* What is needed:
Pictures aside, restate the records below exactly as written.

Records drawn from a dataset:

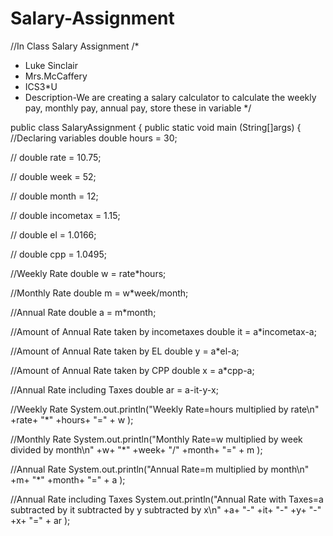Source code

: # Salary-Assignment
//In Class Salary Assignment
/*
 * Luke Sinclair
 * Mrs.McCaffery
 * ICS3*U
 * Description-We are creating a salary calculator to calculate the weekly pay, monthly pay, annual pay, store these in variable 
 */

public class SalaryAssignment
{
  public static void main (String[]args)
  {
   //Declaring variables
   double hours = 30; 
   
   //
   double rate = 10.75;
  
   //
   double week = 52;
  
   //
   double month = 12;
  
   //
   double incometax = 1.15;
   
   //
   double el = 1.0166;
   
   //
   double cpp = 1.0495;
   
   //Weekly Rate
   double w = rate*hours;
     
   //Monthly Rate
   double m = w*week/month;
   
   //Annual Rate
   double a = m*month;
   
   //Amount of Annual Rate taken by incometaxes
   double it = a*incometax-a;
   
   //Amount of Annual Rate taken by EL
   double y = a*el-a;
   
   //Amount of Annual Rate taken by CPP
   double x = a*cpp-a;
   
   //Annual Rate including Taxes
   double ar = a-it-y-x;

   //Weekly Rate
   System.out.println("Weekly Rate=hours multiplied by rate\n" +rate+ "*" +hours+ "=" + w );
    
   //Monthly Rate
   System.out.println("Monthly Rate=w multiplied by week divided by month\n" +w+ "*" +week+ "/" +month+ "=" + m );
     
   //Annual Rate
   System.out.println("Annual Rate=m multiplied by month\n" +m+ "*" +month+ "=" + a );
   
   //Annual Rate including Taxes
   System.out.println("Annual Rate with Taxes=a subtracted by it subtracted by y subtracted by x\n" +a+ "-" +it+ "-" +y+ "-" +x+ "=" + ar );
   
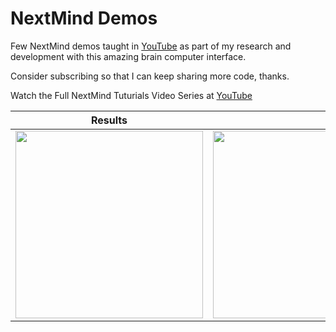 # NextMind Demos
Few NextMind demos taught in [YouTube](https://www.youtube.com/dilmervalecillos) as part of my research and development with this amazing brain computer interface. 

Consider subscribing so that I can keep sharing more code, thanks.

Watch the Full NextMind Tuturials Video Series at [YouTube](https://www.youtube.com/playlist?list=PLQMQNmwN3Fvy-0AYNEpbqiEVdGXg9SvTJ)

|Results||
|---|---|
|<img src="https://github.com/dilmerv/NextMindDemos/blob/master/docs/images/locomotion_1.gif" width="300">|<img src="https://github.com/dilmerv/NextMindDemos/blob/master/docs/images/locomotion_2.gif" width="300">|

* Result of this task:
Source code

: # Salary-Assignment
//In Class Salary Assignment
/*
 * Luke Sinclair
 * Mrs.McCaffery
 * ICS3*U
 * Description-We are creating a salary calculator to calculate the weekly pay, monthly pay, annual pay, store these in variable 
 */

public class SalaryAssignment
{
  public static void main (String[]args)
  {
   //Declaring variables
   double hours = 30; 
   
   //
   double rate = 10.75;
  
   //
   double week = 52;
  
   //
   double month = 12;
  
   //
   double incometax = 1.15;
   
   //
   double el = 1.0166;
   
   //
   double cpp = 1.0495;
   
   //Weekly Rate
   double w = rate*hours;
     
   //Monthly Rate
   double m = w*week/month;
   
   //Annual Rate
   double a = m*month;
   
   //Amount of Annual Rate taken by incometaxes
   double it = a*incometax-a;
   
   //Amount of Annual Rate taken by EL
   double y = a*el-a;
   
   //Amount of Annual Rate taken by CPP
   double x = a*cpp-a;
   
   //Annual Rate including Taxes
   double ar = a-it-y-x;

   //Weekly Rate
   System.out.println("Weekly Rate=hours multiplied by rate\n" +rate+ "*" +hours+ "=" + w );
    
   //Monthly Rate
   System.out.println("Monthly Rate=w multiplied by week divided by month\n" +w+ "*" +week+ "/" +month+ "=" + m );
     
   //Annual Rate
   System.out.println("Annual Rate=m multiplied by month\n" +m+ "*" +month+ "=" + a );
   
   //Annual Rate including Taxes
   System.out.println("Annual Rate with Taxes=a subtracted by it subtracted by y subtracted by x\n" +a+ "-" +it+ "-" +y+ "-" +x+ "=" + ar );
   
 # NextMind Demos
Few NextMind demos taught in [YouTube](https://www.youtube.com/dilmervalecillos) as part of my research and development with this amazing brain computer interface. 

Consider subscribing so that I can keep sharing more code, thanks.

Watch the Full NextMind Tuturials Video Series at [YouTube](https://www.youtube.com/playlist?list=PLQMQNmwN3Fvy-0AYNEpbqiEVdGXg9SvTJ)

|Results||
|---|---|
|<img src="https://github.com/dilmerv/NextMindDemos/blob/master/docs/images/locomotion_1.gif" width="300">|<img src="https://github.com/dilmerv/NextMindDemos/blob/master/docs/images/locomotion_2.gif" width="300">|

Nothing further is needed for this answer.